Assignment: Could you copy the records below exactly, keeping none of the images?

Stored data entries:
+ + + +

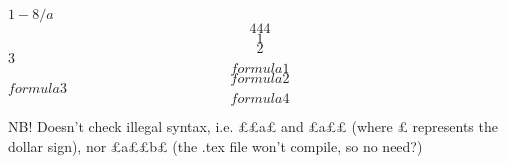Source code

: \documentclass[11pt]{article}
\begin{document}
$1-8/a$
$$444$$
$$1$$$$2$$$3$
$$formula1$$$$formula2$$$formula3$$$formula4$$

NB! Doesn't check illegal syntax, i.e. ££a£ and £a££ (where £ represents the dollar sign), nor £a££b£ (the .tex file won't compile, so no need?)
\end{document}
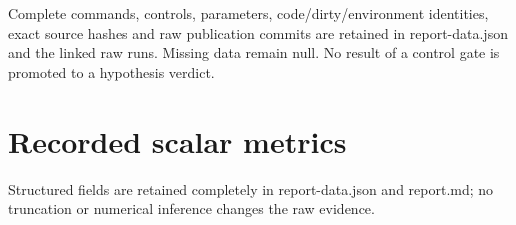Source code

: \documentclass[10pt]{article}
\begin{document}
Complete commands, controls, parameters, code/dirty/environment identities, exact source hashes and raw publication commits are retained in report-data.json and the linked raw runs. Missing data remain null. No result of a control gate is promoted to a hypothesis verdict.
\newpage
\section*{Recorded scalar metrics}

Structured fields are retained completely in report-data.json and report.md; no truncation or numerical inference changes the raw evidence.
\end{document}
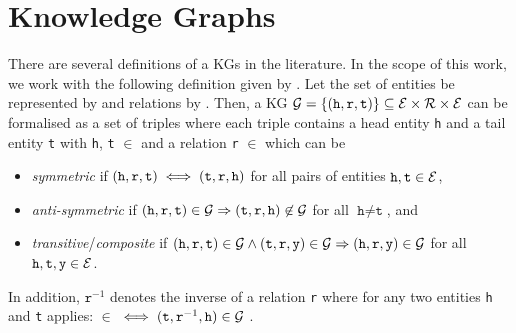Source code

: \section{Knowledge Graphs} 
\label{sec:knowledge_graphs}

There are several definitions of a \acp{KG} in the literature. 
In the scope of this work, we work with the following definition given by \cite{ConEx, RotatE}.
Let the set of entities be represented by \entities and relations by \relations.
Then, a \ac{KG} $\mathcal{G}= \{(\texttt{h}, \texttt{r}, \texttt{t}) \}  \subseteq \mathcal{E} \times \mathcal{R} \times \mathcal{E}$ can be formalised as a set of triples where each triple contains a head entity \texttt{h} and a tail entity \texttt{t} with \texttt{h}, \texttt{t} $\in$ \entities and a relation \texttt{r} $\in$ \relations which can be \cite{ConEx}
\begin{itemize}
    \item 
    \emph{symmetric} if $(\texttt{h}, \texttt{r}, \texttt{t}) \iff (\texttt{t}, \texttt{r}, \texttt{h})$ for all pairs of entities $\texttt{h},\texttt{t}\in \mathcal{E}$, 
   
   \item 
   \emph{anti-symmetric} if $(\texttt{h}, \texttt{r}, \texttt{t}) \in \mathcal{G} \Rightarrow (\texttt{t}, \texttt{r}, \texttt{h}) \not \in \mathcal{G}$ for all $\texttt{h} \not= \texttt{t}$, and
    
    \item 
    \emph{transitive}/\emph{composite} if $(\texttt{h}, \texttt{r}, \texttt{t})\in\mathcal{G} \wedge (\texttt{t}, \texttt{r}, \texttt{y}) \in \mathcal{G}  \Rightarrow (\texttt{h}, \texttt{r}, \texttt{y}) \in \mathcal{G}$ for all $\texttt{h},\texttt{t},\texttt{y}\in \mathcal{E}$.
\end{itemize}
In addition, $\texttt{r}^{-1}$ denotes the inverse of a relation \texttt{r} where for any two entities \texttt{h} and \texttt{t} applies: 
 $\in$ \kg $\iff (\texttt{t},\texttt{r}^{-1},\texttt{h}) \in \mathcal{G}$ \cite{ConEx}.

+ + + +

Finished exercise:
Source code

: \documentclass[11pt]{article}
\begin{document}
$1-8/a$
$$444$$
$$1$$$$2$$$3$
$$formula1$$$$formula2$$$formula3$$$formula4$$

NB! Doesn't check illegal syntax, i.e. ££a£ and £a££ (where £ represents the dollar sign), nor £a££b£ (the .tex file won't compile, so no need?)
\end{document}
Source code

: \documentclass[10pt]{article}
\begin{document}
Complete commands, controls, parameters, code/dirty/environment identities, exact source hashes and raw publication commits are retained in report-data.json and the linked raw runs. Missing data remain null. No result of a control gate is promoted to a hypothesis verdict.
\newpage
\section*{Recorded scalar metrics}

Structured fields are retained completely in report-data.json and report.md; no truncation or numerical inference changes the raw evidence.
\end{document}
Source code

: \section{Knowledge Graphs} 
\label{sec:knowledge_graphs}

There are several definitions of a \acp{KG} in the literature. 
In the scope of this work, we work with the following definition given by \cite{ConEx, RotatE}.
Let the set of entities be represented by \entities and relations by \relations.
Then, a \ac{KG} $\mathcal{G}= \{(\texttt{h}, \texttt{r}, \texttt{t}) \}  \subseteq \mathcal{E} \times \mathcal{R} \times \mathcal{E}$ can be formalised as a set of triples where each triple contains a head entity \texttt{h} and a tail entity \texttt{t} with \texttt{h}, \texttt{t} $\in$ \entities and a relation \texttt{r} $\in$ \relations which can be \cite{ConEx}
\begin{itemize}
    \item 
    \emph{symmetric} if $(\texttt{h}, \texttt{r}, \texttt{t}) \iff (\texttt{t}, \texttt{r}, \texttt{h})$ for all pairs of entities $\texttt{h},\texttt{t}\in \mathcal{E}$, 
   
   \item 
   \emph{anti-symmetric} if $(\texttt{h}, \texttt{r}, \texttt{t}) \in \mathcal{G} \Rightarrow (\texttt{t}, \texttt{r}, \texttt{h}) \not \in \mathcal{G}$ for all $\texttt{h} \not= \texttt{t}$, and
    
    \item 
    \emph{transitive}/\emph{composite} if $(\texttt{h}, \texttt{r}, \texttt{t})\in\mathcal{G} \wedge (\texttt{t}, \texttt{r}, \texttt{y}) \in \mathcal{G}  \Rightarrow (\texttt{h}, \texttt{r}, \texttt{y}) \in \mathcal{G}$ for all $\texttt{h},\texttt{t},\texttt{y}\in \mathcal{E}$.
\end{itemize}
In addition, $\texttt{r}^{-1}$ denotes the inverse of a relation \texttt{r} where for any two entities \texttt{h} and \texttt{t} applies: 
 $\in$ \kg $\iff (\texttt{t},\texttt{r}^{-1},\texttt{h}) \in \mathcal{G}$ \cite{ConEx}.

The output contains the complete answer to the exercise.